### What needs to be done
Work through the entries below and show every line in which "loop" is found.

Dataset records
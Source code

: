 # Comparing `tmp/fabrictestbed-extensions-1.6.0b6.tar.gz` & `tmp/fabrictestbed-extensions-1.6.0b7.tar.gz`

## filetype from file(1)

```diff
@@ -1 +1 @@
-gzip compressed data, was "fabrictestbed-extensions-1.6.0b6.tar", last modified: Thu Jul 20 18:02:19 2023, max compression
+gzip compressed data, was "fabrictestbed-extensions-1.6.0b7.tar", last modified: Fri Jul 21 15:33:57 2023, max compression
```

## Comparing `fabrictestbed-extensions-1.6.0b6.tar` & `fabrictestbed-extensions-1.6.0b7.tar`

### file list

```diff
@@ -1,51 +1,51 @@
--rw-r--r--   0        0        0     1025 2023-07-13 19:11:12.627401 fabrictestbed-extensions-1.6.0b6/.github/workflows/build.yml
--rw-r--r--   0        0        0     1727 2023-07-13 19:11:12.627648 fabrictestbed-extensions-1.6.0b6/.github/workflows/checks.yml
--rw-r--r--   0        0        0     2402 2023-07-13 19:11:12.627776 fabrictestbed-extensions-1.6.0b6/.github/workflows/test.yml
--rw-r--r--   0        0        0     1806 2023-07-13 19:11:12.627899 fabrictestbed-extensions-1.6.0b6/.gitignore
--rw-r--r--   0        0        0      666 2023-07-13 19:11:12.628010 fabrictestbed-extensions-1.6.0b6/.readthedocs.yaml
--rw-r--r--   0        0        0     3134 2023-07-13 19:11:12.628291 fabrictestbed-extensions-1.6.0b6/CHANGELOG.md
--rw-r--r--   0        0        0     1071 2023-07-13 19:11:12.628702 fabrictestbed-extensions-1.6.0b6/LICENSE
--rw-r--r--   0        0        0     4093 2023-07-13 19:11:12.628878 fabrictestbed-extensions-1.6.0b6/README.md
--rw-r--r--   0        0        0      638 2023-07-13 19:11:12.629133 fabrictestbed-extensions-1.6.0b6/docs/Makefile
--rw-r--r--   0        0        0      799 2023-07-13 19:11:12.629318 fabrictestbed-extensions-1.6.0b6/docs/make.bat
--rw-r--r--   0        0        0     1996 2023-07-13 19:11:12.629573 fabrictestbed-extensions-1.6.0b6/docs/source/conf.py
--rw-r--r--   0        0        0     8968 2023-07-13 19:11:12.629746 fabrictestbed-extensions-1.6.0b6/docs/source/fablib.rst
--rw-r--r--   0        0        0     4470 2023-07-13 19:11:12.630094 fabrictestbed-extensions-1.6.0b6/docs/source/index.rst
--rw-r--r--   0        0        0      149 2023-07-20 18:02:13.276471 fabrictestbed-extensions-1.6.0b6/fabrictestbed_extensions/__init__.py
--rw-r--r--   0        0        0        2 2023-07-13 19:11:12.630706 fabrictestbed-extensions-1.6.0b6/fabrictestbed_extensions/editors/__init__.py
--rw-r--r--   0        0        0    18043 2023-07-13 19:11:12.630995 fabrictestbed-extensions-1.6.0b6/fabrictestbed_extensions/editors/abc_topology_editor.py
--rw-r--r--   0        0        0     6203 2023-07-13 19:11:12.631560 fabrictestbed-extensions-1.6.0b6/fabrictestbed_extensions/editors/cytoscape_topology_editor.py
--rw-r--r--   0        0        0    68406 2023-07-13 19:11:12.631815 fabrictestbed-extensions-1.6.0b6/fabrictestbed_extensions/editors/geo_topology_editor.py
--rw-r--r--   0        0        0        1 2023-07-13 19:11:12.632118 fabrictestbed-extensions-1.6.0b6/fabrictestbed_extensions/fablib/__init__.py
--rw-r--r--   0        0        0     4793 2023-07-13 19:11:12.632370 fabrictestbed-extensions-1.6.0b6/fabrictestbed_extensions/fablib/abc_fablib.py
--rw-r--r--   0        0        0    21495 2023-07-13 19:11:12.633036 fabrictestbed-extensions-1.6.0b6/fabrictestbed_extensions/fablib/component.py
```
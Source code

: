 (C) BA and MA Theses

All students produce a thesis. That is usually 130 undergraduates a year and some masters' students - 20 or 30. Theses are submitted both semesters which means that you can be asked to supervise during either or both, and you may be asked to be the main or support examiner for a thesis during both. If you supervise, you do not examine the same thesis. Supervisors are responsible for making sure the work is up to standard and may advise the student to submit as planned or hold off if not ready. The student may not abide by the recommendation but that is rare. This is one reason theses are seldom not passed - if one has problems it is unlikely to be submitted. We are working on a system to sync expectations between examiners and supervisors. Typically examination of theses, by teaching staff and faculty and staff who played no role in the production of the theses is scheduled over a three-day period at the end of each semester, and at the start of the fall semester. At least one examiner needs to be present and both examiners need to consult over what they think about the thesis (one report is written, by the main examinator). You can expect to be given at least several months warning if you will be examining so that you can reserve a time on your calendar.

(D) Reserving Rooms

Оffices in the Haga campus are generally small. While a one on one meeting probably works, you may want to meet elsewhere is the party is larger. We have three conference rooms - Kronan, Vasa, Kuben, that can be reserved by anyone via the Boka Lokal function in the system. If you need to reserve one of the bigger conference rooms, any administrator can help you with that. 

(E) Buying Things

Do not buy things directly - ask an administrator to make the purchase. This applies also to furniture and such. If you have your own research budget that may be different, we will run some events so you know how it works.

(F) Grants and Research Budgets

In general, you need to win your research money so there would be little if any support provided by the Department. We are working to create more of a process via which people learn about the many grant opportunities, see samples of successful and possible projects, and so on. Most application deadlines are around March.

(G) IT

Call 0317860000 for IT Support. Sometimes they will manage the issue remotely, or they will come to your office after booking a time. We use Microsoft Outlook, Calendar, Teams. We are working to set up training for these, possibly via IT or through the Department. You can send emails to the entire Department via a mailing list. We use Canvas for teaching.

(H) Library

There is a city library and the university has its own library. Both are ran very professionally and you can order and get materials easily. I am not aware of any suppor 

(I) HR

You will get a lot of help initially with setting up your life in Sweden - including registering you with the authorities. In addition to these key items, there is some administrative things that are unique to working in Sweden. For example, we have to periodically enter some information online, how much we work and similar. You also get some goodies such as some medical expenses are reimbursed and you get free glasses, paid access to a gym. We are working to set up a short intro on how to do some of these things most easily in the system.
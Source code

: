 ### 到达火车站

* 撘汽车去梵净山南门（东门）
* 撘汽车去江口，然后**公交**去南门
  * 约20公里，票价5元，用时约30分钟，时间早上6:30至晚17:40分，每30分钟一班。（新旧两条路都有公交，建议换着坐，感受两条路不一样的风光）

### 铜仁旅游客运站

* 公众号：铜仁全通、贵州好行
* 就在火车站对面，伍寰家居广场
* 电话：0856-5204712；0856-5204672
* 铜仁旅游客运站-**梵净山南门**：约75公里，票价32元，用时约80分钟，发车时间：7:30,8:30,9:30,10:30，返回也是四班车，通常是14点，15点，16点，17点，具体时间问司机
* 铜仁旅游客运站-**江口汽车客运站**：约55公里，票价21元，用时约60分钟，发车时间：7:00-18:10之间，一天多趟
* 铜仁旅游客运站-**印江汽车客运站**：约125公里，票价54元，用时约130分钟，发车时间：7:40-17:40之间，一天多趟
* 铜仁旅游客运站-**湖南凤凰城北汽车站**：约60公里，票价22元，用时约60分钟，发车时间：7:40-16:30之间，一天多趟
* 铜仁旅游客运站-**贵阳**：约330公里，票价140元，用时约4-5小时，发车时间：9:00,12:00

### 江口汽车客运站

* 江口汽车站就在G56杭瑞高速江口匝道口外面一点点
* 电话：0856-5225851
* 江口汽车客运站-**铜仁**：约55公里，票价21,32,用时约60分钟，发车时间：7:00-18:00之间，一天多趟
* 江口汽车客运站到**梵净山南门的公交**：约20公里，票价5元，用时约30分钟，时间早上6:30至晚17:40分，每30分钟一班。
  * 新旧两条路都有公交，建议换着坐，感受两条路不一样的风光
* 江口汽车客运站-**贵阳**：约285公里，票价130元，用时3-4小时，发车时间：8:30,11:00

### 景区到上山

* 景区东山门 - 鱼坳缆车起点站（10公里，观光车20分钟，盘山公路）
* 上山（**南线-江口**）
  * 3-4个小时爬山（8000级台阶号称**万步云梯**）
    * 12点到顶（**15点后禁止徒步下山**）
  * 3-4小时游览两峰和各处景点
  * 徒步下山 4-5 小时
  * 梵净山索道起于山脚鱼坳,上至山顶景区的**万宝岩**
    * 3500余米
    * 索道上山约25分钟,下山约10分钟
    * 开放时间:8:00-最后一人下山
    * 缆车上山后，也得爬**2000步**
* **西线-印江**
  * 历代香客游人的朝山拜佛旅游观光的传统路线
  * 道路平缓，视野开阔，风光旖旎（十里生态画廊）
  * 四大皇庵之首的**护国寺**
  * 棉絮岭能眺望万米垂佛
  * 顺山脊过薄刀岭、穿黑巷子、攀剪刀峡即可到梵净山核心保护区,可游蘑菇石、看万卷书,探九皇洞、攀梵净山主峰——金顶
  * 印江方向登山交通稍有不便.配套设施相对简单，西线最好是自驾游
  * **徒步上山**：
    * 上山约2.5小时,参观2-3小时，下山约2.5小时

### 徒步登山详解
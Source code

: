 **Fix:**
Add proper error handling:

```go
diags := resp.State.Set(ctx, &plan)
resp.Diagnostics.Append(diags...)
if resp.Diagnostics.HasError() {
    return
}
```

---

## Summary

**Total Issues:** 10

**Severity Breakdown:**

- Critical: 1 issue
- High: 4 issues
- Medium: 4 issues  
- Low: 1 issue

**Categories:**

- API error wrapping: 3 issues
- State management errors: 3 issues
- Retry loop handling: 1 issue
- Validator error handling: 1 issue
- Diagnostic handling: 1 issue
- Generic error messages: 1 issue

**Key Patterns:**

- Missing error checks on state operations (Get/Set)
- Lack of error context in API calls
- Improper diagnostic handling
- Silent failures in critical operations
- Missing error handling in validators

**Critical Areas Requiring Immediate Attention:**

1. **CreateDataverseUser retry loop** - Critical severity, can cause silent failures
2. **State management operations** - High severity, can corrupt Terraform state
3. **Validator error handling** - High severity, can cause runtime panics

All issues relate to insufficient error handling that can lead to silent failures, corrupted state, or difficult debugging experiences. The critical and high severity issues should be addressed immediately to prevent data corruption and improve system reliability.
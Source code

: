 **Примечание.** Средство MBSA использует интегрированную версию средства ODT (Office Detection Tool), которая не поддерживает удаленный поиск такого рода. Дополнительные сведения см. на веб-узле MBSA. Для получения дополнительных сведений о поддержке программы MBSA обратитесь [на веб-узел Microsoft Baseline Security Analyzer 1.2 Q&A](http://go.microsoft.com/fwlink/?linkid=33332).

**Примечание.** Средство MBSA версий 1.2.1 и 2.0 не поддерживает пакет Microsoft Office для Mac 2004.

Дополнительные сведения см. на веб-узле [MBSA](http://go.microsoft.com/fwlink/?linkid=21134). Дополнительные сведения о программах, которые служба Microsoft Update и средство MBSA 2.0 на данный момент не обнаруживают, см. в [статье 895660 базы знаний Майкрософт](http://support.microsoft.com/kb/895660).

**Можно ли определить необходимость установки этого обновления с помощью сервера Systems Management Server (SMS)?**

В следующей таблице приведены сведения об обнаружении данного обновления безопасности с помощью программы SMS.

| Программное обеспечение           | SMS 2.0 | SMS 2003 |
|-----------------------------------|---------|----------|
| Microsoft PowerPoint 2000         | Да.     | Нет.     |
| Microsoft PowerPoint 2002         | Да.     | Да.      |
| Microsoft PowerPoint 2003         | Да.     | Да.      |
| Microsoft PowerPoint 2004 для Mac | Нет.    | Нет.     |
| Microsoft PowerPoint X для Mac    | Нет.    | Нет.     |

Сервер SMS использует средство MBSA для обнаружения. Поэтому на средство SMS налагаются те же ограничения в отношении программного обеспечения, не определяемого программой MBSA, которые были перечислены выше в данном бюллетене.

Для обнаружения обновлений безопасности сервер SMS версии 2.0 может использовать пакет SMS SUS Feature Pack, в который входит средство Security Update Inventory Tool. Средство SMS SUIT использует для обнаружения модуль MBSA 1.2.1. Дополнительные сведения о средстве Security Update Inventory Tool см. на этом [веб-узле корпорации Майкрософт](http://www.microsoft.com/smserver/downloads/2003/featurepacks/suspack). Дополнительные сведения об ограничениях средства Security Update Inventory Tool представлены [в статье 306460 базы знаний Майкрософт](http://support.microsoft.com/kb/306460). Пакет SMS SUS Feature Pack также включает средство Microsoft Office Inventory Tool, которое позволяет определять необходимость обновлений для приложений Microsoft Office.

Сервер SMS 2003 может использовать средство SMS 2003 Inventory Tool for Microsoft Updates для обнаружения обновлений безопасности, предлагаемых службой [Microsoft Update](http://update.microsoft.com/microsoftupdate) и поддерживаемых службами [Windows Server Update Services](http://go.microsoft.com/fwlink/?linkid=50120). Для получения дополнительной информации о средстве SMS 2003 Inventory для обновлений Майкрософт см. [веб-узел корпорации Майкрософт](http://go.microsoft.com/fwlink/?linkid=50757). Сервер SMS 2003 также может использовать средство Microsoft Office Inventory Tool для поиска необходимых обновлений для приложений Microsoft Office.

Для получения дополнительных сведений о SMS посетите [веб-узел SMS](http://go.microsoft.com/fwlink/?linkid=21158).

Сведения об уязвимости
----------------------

### Response to this exercise
- Retry loop handling: 1 issue
1. **CreateDataverseUser retry loop** - Critical severity, can cause silent failures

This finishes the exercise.